Your responsibilities will focus on the design, implementation, and deployment of modern distributed data systems and pipelines.  You will be expected to:

  • Be a domain expert in the area of distributed data systems
  • Collaborate closely with an interdisciplinary team of scientists and engineers to design, develop, deploy, and support scalable data systems and pipelines.
  • Take lead on complex data-related problems around the modeling, processing, and analysis of the largest genetic and phenotypic datasets available
  • Take a leading role in identifying and resolving performance bottlenecks and pain points throughout our data infrastructure
  • Enhance and support our data platform as it scales


  • 5+ years of industry experience building distributed data systems
  • Strong technical skillset that spans a broad range of technologies, programming languages, and paradigms
  • Expert with Apache Spark or similar distributed frameworks and technologies
  • Proficient with multiple programming languages (preferably Scala, Python, and/or Java)
  • Experience processing, modeling, and analyzing large and heterogenous datasets
  • Demonstrated ability for writing robust, readable, and testable code
  • An interest in learning about the intersection of software engineering, genetics, and drug discovery
  • Applicants must have authorization to work in the United States

Empirico is a venture-backed, next-generation therapeutics company founded on utilizing huge biological datasets, human genetics and programmable biology to power novel target discovery and development. Empirico’s Precision Insights Platform was purpose-built for therapeutic discovery and leverages a world-leading dataset and advanced algorithmic approaches to identify and prioritize therapeutic targets with a high probability of translational success. High priority therapeutic targets are experimentally validated in-house prior to progressing through pre-clinical development with the most optimal therapeutic modality. Empirico is headquartered in San Diego, CA with laboratories in Madison, WI.

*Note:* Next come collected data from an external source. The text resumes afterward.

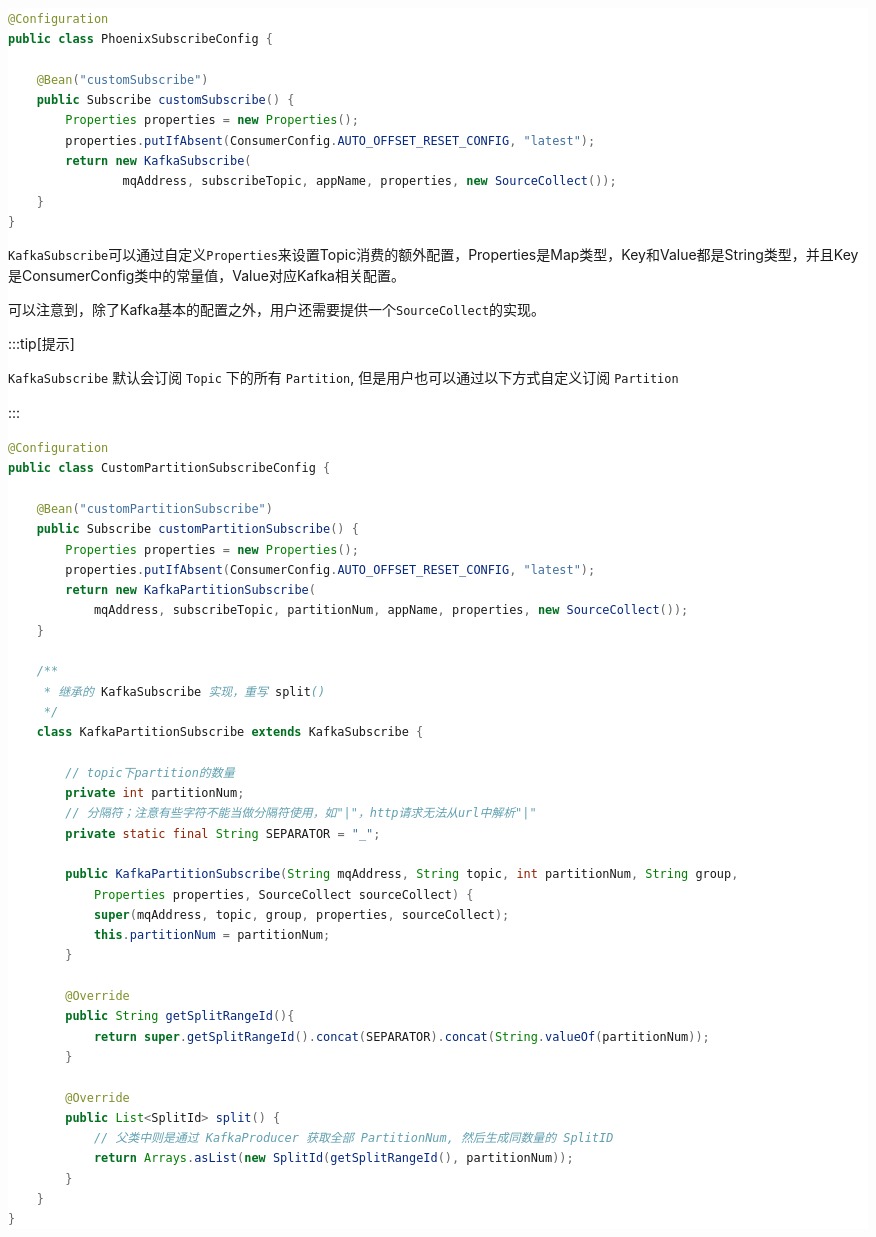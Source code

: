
 ```java
@Configuration
public class PhoenixSubscribeConfig {

    @Bean("customSubscribe")
    public Subscribe customSubscribe() {
        Properties properties = new Properties();
        properties.putIfAbsent(ConsumerConfig.AUTO_OFFSET_RESET_CONFIG, "latest");
        return new KafkaSubscribe(
                mqAddress, subscribeTopic, appName, properties, new SourceCollect());
    }
}
```

`KafkaSubscribe`可以通过自定义`Properties`来设置Topic消费的额外配置，Properties是Map类型，Key和Value都是String类型，并且Key是ConsumerConfig类中的常量值，Value对应Kafka相关配置。

可以注意到，除了Kafka基本的配置之外，用户还需要提供一个`SourceCollect`的实现。

:::tip[提示]

`KafkaSubscribe` 默认会订阅 `Topic` 下的所有 `Partition`, 但是用户也可以通过以下方式自定义订阅 `Partition`

:::

```java
@Configuration
public class CustomPartitionSubscribeConfig {

    @Bean("customPartitionSubscribe")
    public Subscribe customPartitionSubscribe() {
        Properties properties = new Properties();
        properties.putIfAbsent(ConsumerConfig.AUTO_OFFSET_RESET_CONFIG, "latest");
        return new KafkaPartitionSubscribe(
            mqAddress, subscribeTopic, partitionNum, appName, properties, new SourceCollect());
    }
    
    /**
     * 继承的 KafkaSubscribe 实现，重写 split()
     */
    class KafkaPartitionSubscribe extends KafkaSubscribe {

        // topic下partition的数量
        private int partitionNum;
        // 分隔符；注意有些字符不能当做分隔符使用，如"|"，http请求无法从url中解析"|"
        private static final String SEPARATOR = "_";

        public KafkaPartitionSubscribe(String mqAddress, String topic, int partitionNum, String group,
            Properties properties, SourceCollect sourceCollect) {
            super(mqAddress, topic, group, properties, sourceCollect);
            this.partitionNum = partitionNum;
        }

        @Override
        public String getSplitRangeId(){
            return super.getSplitRangeId().concat(SEPARATOR).concat(String.valueOf(partitionNum));
        }   

        @Override
        public List<SplitId> split() {
            // 父类中则是通过 KafkaProducer 获取全部 PartitionNum, 然后生成同数量的 SplitID
            return Arrays.asList(new SplitId(getSplitRangeId(), partitionNum));
        }
    }
}
```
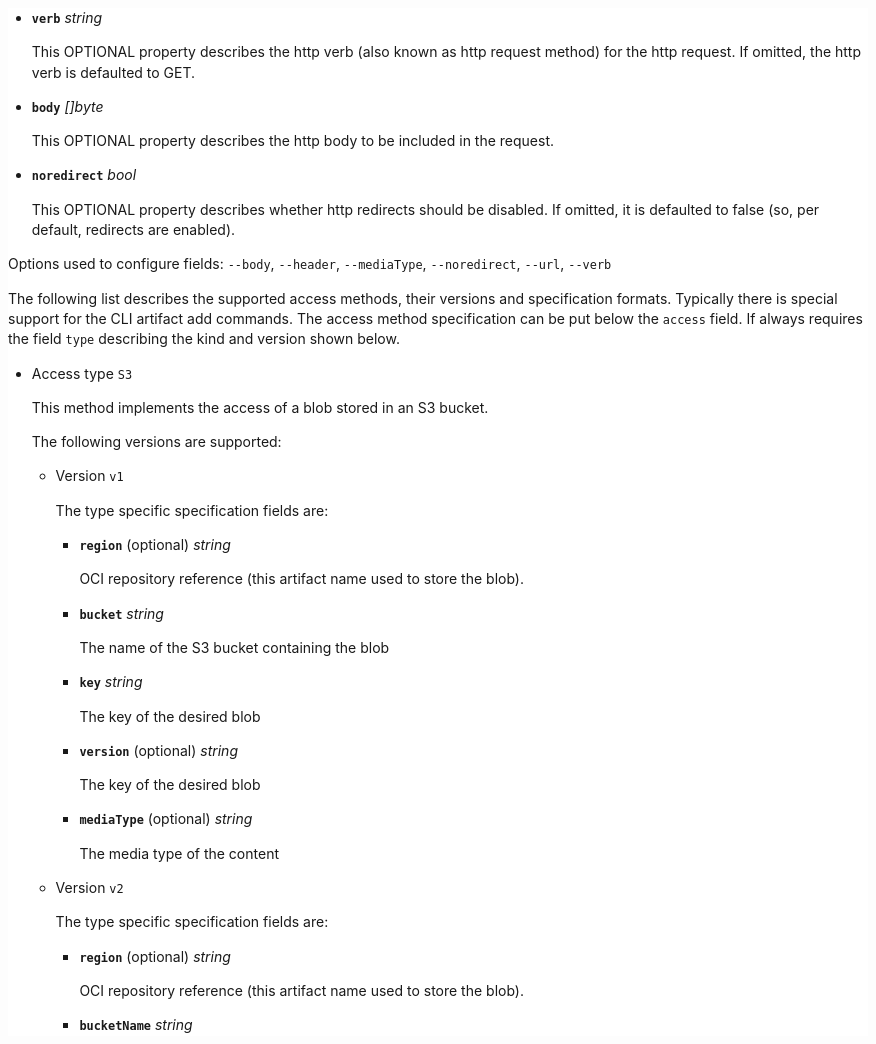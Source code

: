   - **<code>verb</code>** *string*
  
    This OPTIONAL property describes the http verb (also known as http request method) for the http
    request. If omitted, the http verb is defaulted to GET.
  
  - **<code>body</code>** *[]byte*
    
    This OPTIONAL property describes the http body to be included in the request.
  
  - **<code>noredirect</code>** *bool*
  
    This OPTIONAL property describes whether http redirects should be disabled. If omitted,
    it is defaulted to false (so, per default, redirects are enabled).
  
  Options used to configure fields: <code>--body</code>, <code>--header</code>, <code>--mediaType</code>, <code>--noredirect</code>, <code>--url</code>, <code>--verb</code>

The following list describes the supported access methods, their versions
and specification formats.
Typically there is special support for the CLI artifact add commands.
The access method specification can be put below the <code>access</code> field.
If always requires the field <code>type</code> describing the kind and version
shown below.

- Access type <code>S3</code>

  This method implements the access of a blob stored in an S3 bucket.

  The following versions are supported:
  - Version <code>v1</code>
  
    The type specific specification fields are:
    
    - **<code>region</code>** (optional) *string*
    
      OCI repository reference (this artifact name used to store the blob).
    
    - **<code>bucket</code>** *string*
    
      The name of the S3 bucket containing the blob
    
    - **<code>key</code>** *string*
    
      The key of the desired blob
    
    - **<code>version</code>** (optional) *string*
    
      The key of the desired blob
    
    - **<code>mediaType</code>** (optional) *string*
    
      The media type of the content
  
  - Version <code>v2</code>
  
    The type specific specification fields are:
    
    - **<code>region</code>** (optional) *string*
    
      OCI repository reference (this artifact name used to store the blob).
    
    - **<code>bucketName</code>** *string*
    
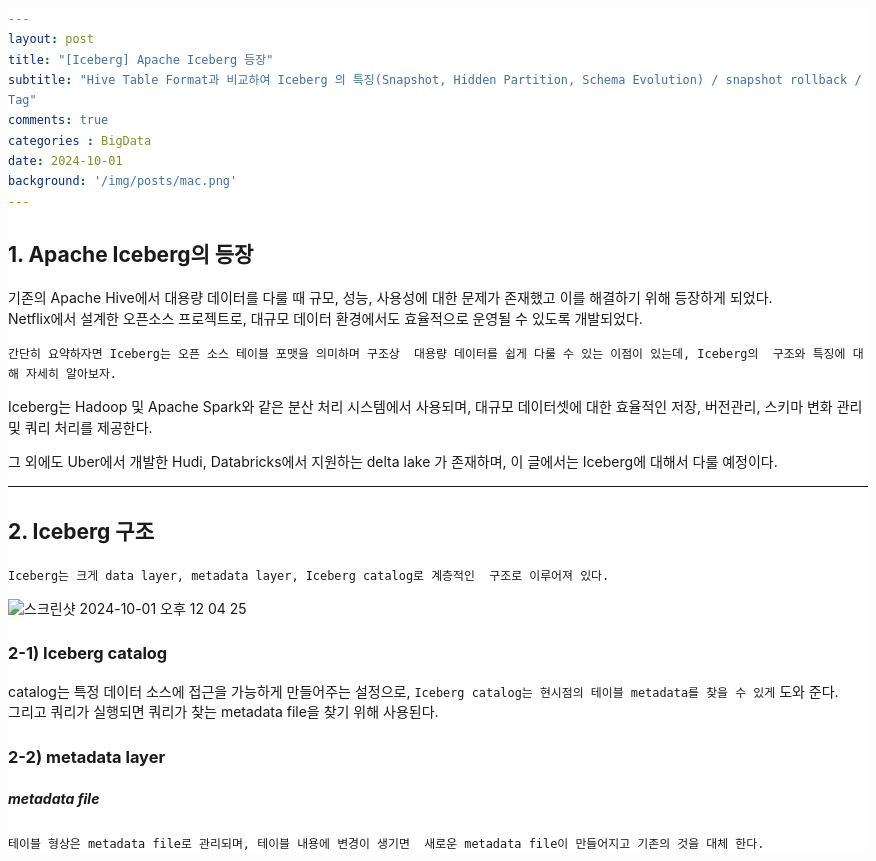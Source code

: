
 ```yaml
---
layout: post
title: "[Iceberg] Apache Iceberg 등장"
subtitle: "Hive Table Format과 비교하여 Iceberg 의 특징(Snapshot, Hidden Partition, Schema Evolution) / snapshot rollback / Tag" 
comments: true
categories : BigData
date: 2024-10-01
background: '/img/posts/mac.png'
---
```


## 1. Apache Iceberg의 등장   

기존의 Apache Hive에서 대용량 데이터를 다룰 때 규모, 성능, 사용성에 대한 
문제가 존재했고 이를 해결하기 위해 등장하게 되었다.   
Netflix에서 설계한 오픈소스 프로젝트로, 대규모 데이터 환경에서도 효율적으로 
운영될 수 있도록 개발되었다.   

`간단히 요약하자면 Iceberg는 오픈 소스 테이블 포맷을 의미하며 구조상 
대용량 데이터를 쉽게 다룰 수 있는 이점이 있는데, Iceberg의 
구조와 특징에 대해 자세히 알아보자.`  

Iceberg는 Hadoop 및 Apache Spark와 같은 분산 처리 시스템에서 사용되며, 
    대규모 데이터셋에 대한 효율적인 저장, 버전관리, 스키마 변화 관리 및 
    쿼리 처리를 제공한다.   

그 외에도 Uber에서 개발한 Hudi, Databricks에서 지원하는 delta lake 가 존재하며,
    이 글에서는 Iceberg에 대해서 다룰 예정이다.

- - - 

## 2. Iceberg 구조   

`Iceberg는 크게 data layer, metadata layer, Iceberg catalog로 계층적인 
구조로 이루어져 있다.`      

<img width="650" alt="스크린샷 2024-10-01 오후 12 04 25" src="https://github.com/user-attachments/assets/f91dcc7f-dc83-40ab-a4ce-58918cd8d520">   

### 2-1) Iceberg catalog   

catalog는 특정 데이터 소스에 접근을 가능하게 만들어주는 설정으로, 
    `Iceberg catalog는 현시점의 테이블 metadata를 찾을 수 있게` 도와 준다.  
그리고 쿼리가 실행되면 쿼리가 찾는 metadata file을 찾기 위해 사용된다.   


### 2-2) metadata layer

##### metadata file  

`테이블 형상은 metadata file로 관리되며, 테이블 내용에 변경이 생기면 
새로운 metadata file이 만들어지고 기존의 것을 대체 한다.`       
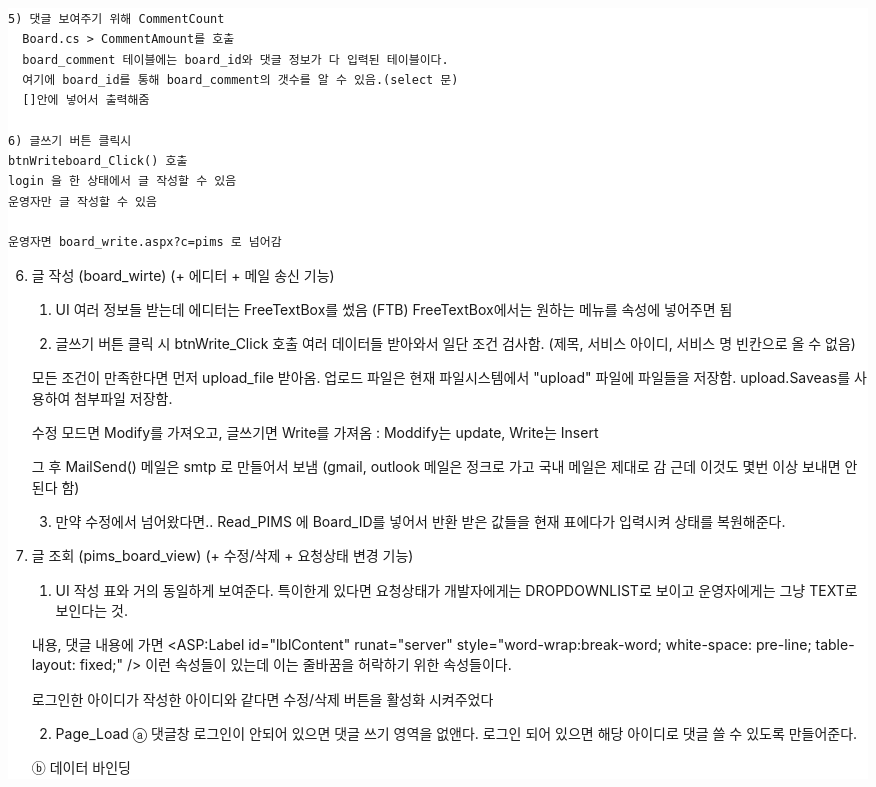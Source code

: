     5) 댓글 보여주기 위해 CommentCount
      Board.cs > CommentAmount를 호출
      board_comment 테이블에는 board_id와 댓글 정보가 다 입력된 테이블이다.
      여기에 board_id를 통해 board_comment의 갯수를 알 수 있음.(select 문)
      []안에 넣어서 출력해줌

    6) 글쓰기 버튼 클릭시 
    btnWriteboard_Click() 호출
    login 을 한 상태에서 글 작성할 수 있음
    운영자만 글 작성할 수 있음

    운영자면 board_write.aspx?c=pims 로 넘어감

6. 글 작성 (board_wirte)  (+ 에디터 + 메일 송신 기능)
    1) UI
    여러 정보들 받는데 
    에디터는 FreeTextBox를 썼음 (FTB)
    FreeTextBox에서는 원하는 메뉴를 속성에 넣어주면 됨

    2) 글쓰기 버튼 클릭 시 btnWrite_Click 호출
    여러 데이터들 받아와서 일단 조건 검사함.
    (제목, 서비스 아이디, 서비스 명 빈칸으로 올 수 없음)

    모든 조건이 만족한다면
    먼저 upload_file 받아옴.
    업로드 파일은 현재 파일시스템에서 "upload" 파일에 파일들을 저장함.
    upload.Saveas를 사용하여 첨부파일 저장함.

    수정 모드면 Modify를 가져오고, 글쓰기면 Write를 가져옴
    : Moddify는 update, Write는 Insert

    그 후 MailSend()
    메일은 smtp 로 만들어서 보냄
    (gmail, outlook 메일은 정크로 가고 국내 메일은 제대로 감 근데 이것도 몇번 이상 보내면 안된다 함)

    3) 만약 수정에서 넘어왔다면..
    Read_PIMS 에 Board_ID를 넣어서 반환 받은 값들을
    현재 표에다가 입력시켜 상태를 복원해준다.

7. 글 조회 (pims_board_view) (+ 수정/삭제 + 요청상태 변경 기능)
    1) UI
      작성 표와 거의 동일하게 보여준다.
      특이한게 있다면 요청상태가 개발자에게는 DROPDOWNLIST로 보이고  운영자에게는 그냥 TEXT로 보인다는 것.

      내용, 댓글 내용에 가면
      <ASP:Label id="lblContent" runat="server" style="word-wrap:break-word; white-space: pre-line; table-layout: fixed;" />
      이런 속성들이 있는데 이는 줄바꿈을 허락하기 위한 속성들이다.

      로그인한 아이디가 작성한 아이디와 같다면 수정/삭제 버튼을 활성화 시켜주었다

    2) Page_Load
      ⓐ 댓글창
        로그인이 안되어 있으면 댓글 쓰기 영역을 없앤다.
        로그인 되어 있으면 해당 아이디로 댓글 쓸 수 있도록 만들어준다.

      ⓑ 데이터 바인딩 
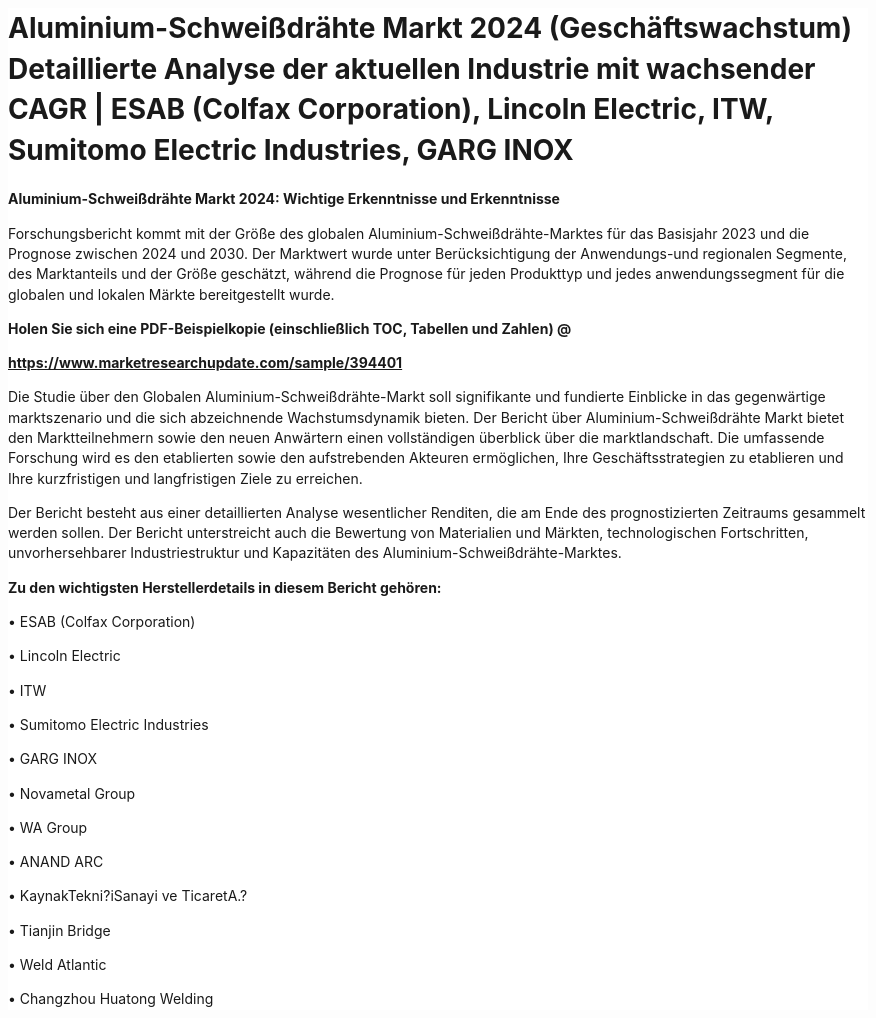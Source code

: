 # Aluminium-Schweißdrähte Markt 2024 (Geschäftswachstum) Detaillierte Analyse der aktuellen Industrie mit wachsender CAGR | ESAB (Colfax Corporation), Lincoln Electric, ITW, Sumitomo Electric Industries, GARG INOX

<strong>Aluminium-Schweißdrähte Markt 2024: Wichtige Erkenntnisse und Erkenntnisse</strong>

Forschungsbericht kommt mit der Größe des globalen Aluminium-Schweißdrähte-Marktes für das Basisjahr 2023 und die Prognose zwischen 2024 und 2030. Der Marktwert wurde unter Berücksichtigung der Anwendungs-und regionalen Segmente, des Marktanteils und der Größe geschätzt, während die Prognose für jeden Produkttyp und jedes anwendungssegment für die globalen und lokalen Märkte bereitgestellt wurde.



<strong>Holen Sie sich eine PDF-Beispielkopie (einschließlich TOC, Tabellen und Zahlen) @
</strong>

<strong><a href=https://www.marketresearchupdate.com/sample/394401>

<strong>https://www.marketresearchupdate.com/sample/394401</u></font></a></strong></strong>

Die Studie über den Globalen Aluminium-Schweißdrähte-Markt soll signifikante und fundierte Einblicke in das gegenwärtige marktszenario und die sich abzeichnende Wachstumsdynamik bieten. Der Bericht über Aluminium-Schweißdrähte Markt bietet den Marktteilnehmern sowie den neuen Anwärtern einen vollständigen überblick über die marktlandschaft. Die umfassende Forschung wird es den etablierten sowie den aufstrebenden Akteuren ermöglichen, Ihre Geschäftsstrategien zu etablieren und Ihre kurzfristigen und langfristigen Ziele zu erreichen.

Der Bericht besteht aus einer detaillierten Analyse wesentlicher Renditen, die am Ende des prognostizierten Zeitraums gesammelt werden sollen. Der Bericht unterstreicht auch die Bewertung von Materialien und Märkten, technologischen Fortschritten, unvorhersehbarer Industriestruktur und Kapazitäten des Aluminium-Schweißdrähte-Marktes.



<strong>Zu den wichtigsten Herstellerdetails in diesem Bericht gehören:</strong>

• ESAB (Colfax Corporation)

• Lincoln Electric

• ITW

• Sumitomo Electric Industries

• GARG INOX

• Novametal Group

• WA Group

• ANAND ARC

• KaynakTekni?iSanayi ve TicaretA.?

• Tianjin Bridge

• Weld Atlantic

• Changzhou Huatong Welding
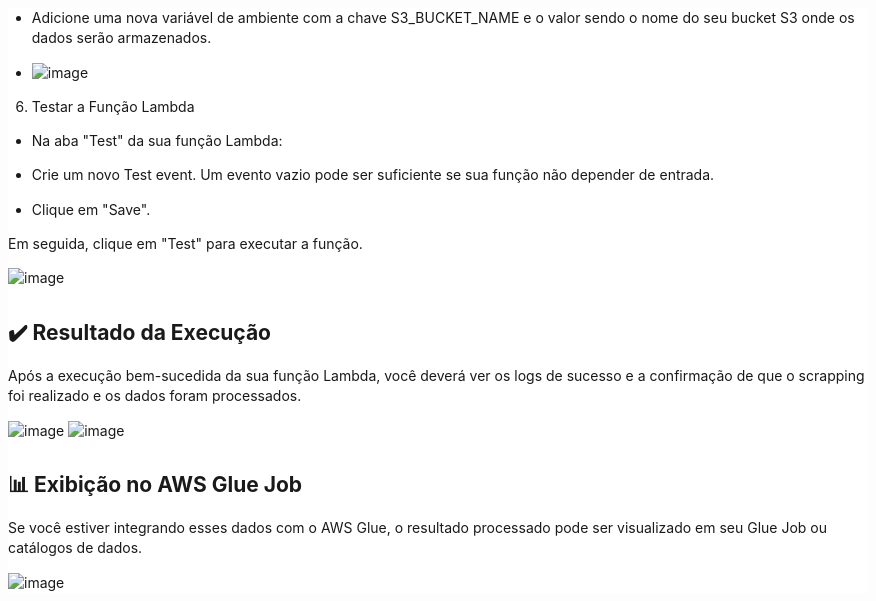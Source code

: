 - Adicione uma nova variável de ambiente com a chave S3_BUCKET_NAME e o valor sendo o nome do seu bucket S3 onde os dados serão armazenados.
*
   <img width="1354" height="636" alt="image" src="https://github.com/user-attachments/assets/81117e57-4ecf-4b61-9710-2237c939ddd0" />




6. Testar a Função Lambda

- Na aba "Test" da sua função Lambda:

- Crie um novo Test event. Um evento vazio pode ser suficiente se sua função não depender de entrada.

- Clique em "Save".

Em seguida, clique em "Test" para executar a função.

<img width="1311" height="802" alt="image" src="https://github.com/user-attachments/assets/8020cf2c-bfc2-4ca2-8524-931630faaa17" />

## ✔️ Resultado da Execução

Após a execução bem-sucedida da sua função Lambda, você deverá ver os logs de sucesso e a confirmação de que o scrapping foi realizado e os dados foram processados.

<img width="1312" height="581" alt="image" src="https://github.com/user-attachments/assets/cab74eb9-d955-4aa5-b422-2f9c6030c630" />

<img width="1382" height="262" alt="image" src="https://github.com/user-attachments/assets/a43a99d0-64ef-495c-9e47-34d709b0d85f" />

## 📊 Exibição no AWS Glue Job
Se você estiver integrando esses dados com o AWS Glue, o resultado processado pode ser visualizado em seu Glue Job ou catálogos de dados.

<img width="1497" height="839" alt="image" src="https://github.com/user-attachments/assets/a33f0102-1a21-4346-bf8c-c5f2c1386451" />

To all agencies: Please do not contact any employee of Empirico about this position. All resumes submitted by agencies to any employee of Empirico via-email or in any form and by any method will be deemed the sole property of Empirico, unless such agencies were engaged by Empirico for this position and a valid agreement is in place.

Empirico is an equal opportunity employer and all qualified applicants will receive consideration for employment without regard to race, color, religion, sex, national origin, sexual orientation, gender identity, disability status, protected veteran status, or any other characteristic protected by law.